Required work: Every line of the material is to be repeated exactly as it stands.

Material shown:
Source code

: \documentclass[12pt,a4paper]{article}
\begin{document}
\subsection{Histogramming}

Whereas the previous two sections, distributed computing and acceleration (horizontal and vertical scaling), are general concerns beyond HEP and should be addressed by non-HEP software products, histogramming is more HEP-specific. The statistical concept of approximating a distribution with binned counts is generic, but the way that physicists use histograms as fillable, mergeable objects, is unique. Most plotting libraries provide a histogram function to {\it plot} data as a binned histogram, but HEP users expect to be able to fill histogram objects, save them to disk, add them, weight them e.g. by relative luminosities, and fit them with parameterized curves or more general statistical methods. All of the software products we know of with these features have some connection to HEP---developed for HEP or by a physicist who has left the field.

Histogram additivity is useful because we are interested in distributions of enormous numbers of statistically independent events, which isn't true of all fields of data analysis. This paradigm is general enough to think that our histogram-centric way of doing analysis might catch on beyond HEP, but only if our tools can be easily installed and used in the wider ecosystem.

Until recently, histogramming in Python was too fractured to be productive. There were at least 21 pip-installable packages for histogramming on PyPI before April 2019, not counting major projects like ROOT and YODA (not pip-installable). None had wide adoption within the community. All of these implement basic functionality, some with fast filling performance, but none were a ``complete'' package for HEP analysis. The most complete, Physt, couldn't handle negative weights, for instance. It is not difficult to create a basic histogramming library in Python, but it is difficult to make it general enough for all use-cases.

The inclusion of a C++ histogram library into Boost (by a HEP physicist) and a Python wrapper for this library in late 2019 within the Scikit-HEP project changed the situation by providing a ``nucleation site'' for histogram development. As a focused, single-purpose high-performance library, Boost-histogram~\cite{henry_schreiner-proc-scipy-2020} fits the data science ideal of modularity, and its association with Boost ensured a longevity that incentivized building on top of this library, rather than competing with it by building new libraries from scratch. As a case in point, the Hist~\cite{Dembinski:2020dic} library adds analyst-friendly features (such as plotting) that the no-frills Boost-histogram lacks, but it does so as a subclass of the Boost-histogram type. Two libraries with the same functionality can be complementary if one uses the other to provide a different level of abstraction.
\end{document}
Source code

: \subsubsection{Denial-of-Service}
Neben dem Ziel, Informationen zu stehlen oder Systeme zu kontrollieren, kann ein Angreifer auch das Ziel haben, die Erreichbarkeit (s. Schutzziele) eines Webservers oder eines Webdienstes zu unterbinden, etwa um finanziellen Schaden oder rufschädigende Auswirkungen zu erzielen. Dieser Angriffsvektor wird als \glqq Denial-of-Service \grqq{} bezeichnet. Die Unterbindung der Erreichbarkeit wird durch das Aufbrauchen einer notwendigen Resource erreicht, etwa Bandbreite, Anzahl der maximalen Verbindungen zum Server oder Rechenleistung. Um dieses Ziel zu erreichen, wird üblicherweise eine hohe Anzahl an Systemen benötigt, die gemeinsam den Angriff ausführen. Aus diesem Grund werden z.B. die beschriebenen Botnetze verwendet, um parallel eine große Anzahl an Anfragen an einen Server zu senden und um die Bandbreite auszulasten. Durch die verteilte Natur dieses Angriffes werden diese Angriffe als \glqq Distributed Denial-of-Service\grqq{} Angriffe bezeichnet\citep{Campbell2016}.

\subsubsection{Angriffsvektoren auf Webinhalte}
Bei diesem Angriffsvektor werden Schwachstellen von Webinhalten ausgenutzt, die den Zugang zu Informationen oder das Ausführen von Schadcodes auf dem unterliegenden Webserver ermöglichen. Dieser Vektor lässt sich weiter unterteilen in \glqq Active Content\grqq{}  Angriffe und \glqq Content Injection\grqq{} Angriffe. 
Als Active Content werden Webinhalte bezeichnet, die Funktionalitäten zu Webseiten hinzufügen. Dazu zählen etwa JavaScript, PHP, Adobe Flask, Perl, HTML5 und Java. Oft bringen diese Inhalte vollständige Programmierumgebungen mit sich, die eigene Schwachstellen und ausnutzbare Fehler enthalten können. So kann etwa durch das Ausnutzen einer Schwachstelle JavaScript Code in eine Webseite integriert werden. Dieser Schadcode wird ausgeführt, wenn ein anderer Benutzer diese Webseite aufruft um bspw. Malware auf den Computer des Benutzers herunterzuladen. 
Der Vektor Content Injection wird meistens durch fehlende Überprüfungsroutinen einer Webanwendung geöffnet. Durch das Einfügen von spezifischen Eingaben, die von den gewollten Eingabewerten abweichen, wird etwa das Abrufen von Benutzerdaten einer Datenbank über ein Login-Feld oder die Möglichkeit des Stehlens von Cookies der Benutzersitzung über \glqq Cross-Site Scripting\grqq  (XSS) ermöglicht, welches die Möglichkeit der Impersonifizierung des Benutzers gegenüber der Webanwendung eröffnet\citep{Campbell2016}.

Exercise result:
Source code

: \documentclass[12pt,a4paper]{article}
\begin{document}
\subsection{Histogramming}

Whereas the previous two sections, distributed computing and acceleration (horizontal and vertical scaling), are general concerns beyond HEP and should be addressed by non-HEP software products, histogramming is more HEP-specific. The statistical concept of approximating a distribution with binned counts is generic, but the way that physicists use histograms as fillable, mergeable objects, is unique. Most plotting libraries provide a histogram function to {\it plot} data as a binned histogram, but HEP users expect to be able to fill histogram objects, save them to disk, add them, weight them e.g. by relative luminosities, and fit them with parameterized curves or more general statistical methods. All of the software products we know of with these features have some connection to HEP---developed for HEP or by a physicist who has left the field.

Histogram additivity is useful because we are interested in distributions of enormous numbers of statistically independent events, which isn't true of all fields of data analysis. This paradigm is general enough to think that our histogram-centric way of doing analysis might catch on beyond HEP, but only if our tools can be easily installed and used in the wider ecosystem.

Until recently, histogramming in Python was too fractured to be productive. There were at least 21 pip-installable packages for histogramming on PyPI before April 2019, not counting major projects like ROOT and YODA (not pip-installable). None had wide adoption within the community. All of these implement basic functionality, some with fast filling performance, but none were a ``complete'' package for HEP analysis. The most complete, Physt, couldn't handle negative weights, for instance. It is not difficult to create a basic histogramming library in Python, but it is difficult to make it general enough for all use-cases.

The inclusion of a C++ histogram library into Boost (by a HEP physicist) and a Python wrapper for this library in late 2019 within the Scikit-HEP project changed the situation by providing a ``nucleation site'' for histogram development. As a focused, single-purpose high-performance library, Boost-histogram~\cite{henry_schreiner-proc-scipy-2020} fits the data science ideal of modularity, and its association with Boost ensured a longevity that incentivized building on top of this library, rather than competing with it by building new libraries from scratch. As a case in point, the Hist~\cite{Dembinski:2020dic} library adds analyst-friendly features (such as plotting) that the no-frills Boost-histogram lacks, but it does so as a subclass of the Boost-histogram type. Two libraries with the same functionality can be complementary if one uses the other to provide a different level of abstraction.
\end{document}
Source code

: \subsubsection{Denial-of-Service}
Neben dem Ziel, Informationen zu stehlen oder Systeme zu kontrollieren, kann ein Angreifer auch das Ziel haben, die Erreichbarkeit (s. Schutzziele) eines Webservers oder eines Webdienstes zu unterbinden, etwa um finanziellen Schaden oder rufschädigende Auswirkungen zu erzielen. Dieser Angriffsvektor wird als \glqq Denial-of-Service \grqq{} bezeichnet. Die Unterbindung der Erreichbarkeit wird durch das Aufbrauchen einer notwendigen Resource erreicht, etwa Bandbreite, Anzahl der maximalen Verbindungen zum Server oder Rechenleistung. Um dieses Ziel zu erreichen, wird üblicherweise eine hohe Anzahl an Systemen benötigt, die gemeinsam den Angriff ausführen. Aus diesem Grund werden z.B. die beschriebenen Botnetze verwendet, um parallel eine große Anzahl an Anfragen an einen Server zu senden und um die Bandbreite auszulasten. Durch die verteilte Natur dieses Angriffes werden diese Angriffe als \glqq Distributed Denial-of-Service\grqq{} Angriffe bezeichnet\citep{Campbell2016}.

\subsubsection{Angriffsvektoren auf Webinhalte}
Bei diesem Angriffsvektor werden Schwachstellen von Webinhalten ausgenutzt, die den Zugang zu Informationen oder das Ausführen von Schadcodes auf dem unterliegenden Webserver ermöglichen. Dieser Vektor lässt sich weiter unterteilen in \glqq Active Content\grqq{}  Angriffe und \glqq Content Injection\grqq{} Angriffe. 
Als Active Content werden Webinhalte bezeichnet, die Funktionalitäten zu Webseiten hinzufügen. Dazu zählen etwa JavaScript, PHP, Adobe Flask, Perl, HTML5 und Java. Oft bringen diese Inhalte vollständige Programmierumgebungen mit sich, die eigene Schwachstellen und ausnutzbare Fehler enthalten können. So kann etwa durch das Ausnutzen einer Schwachstelle JavaScript Code in eine Webseite integriert werden. Dieser Schadcode wird ausgeführt, wenn ein anderer Benutzer diese Webseite aufruft um bspw. Malware auf den Computer des Benutzers herunterzuladen. 
Der Vektor Content Injection wird meistens durch fehlende Überprüfungsroutinen einer Webanwendung geöffnet. Durch das Einfügen von spezifischen Eingaben, die von den gewollten Eingabewerten abweichen, wird etwa das Abrufen von Benutzerdaten einer Datenbank über ein Login-Feld oder die Möglichkeit des Stehlens von Cookies der Benutzersitzung über \glqq Cross-Site Scripting\grqq  (XSS) ermöglicht, welches die Möglichkeit der Impersonifizierung des Benutzers gegenüber der Webanwendung eröffnet\citep{Campbell2016}.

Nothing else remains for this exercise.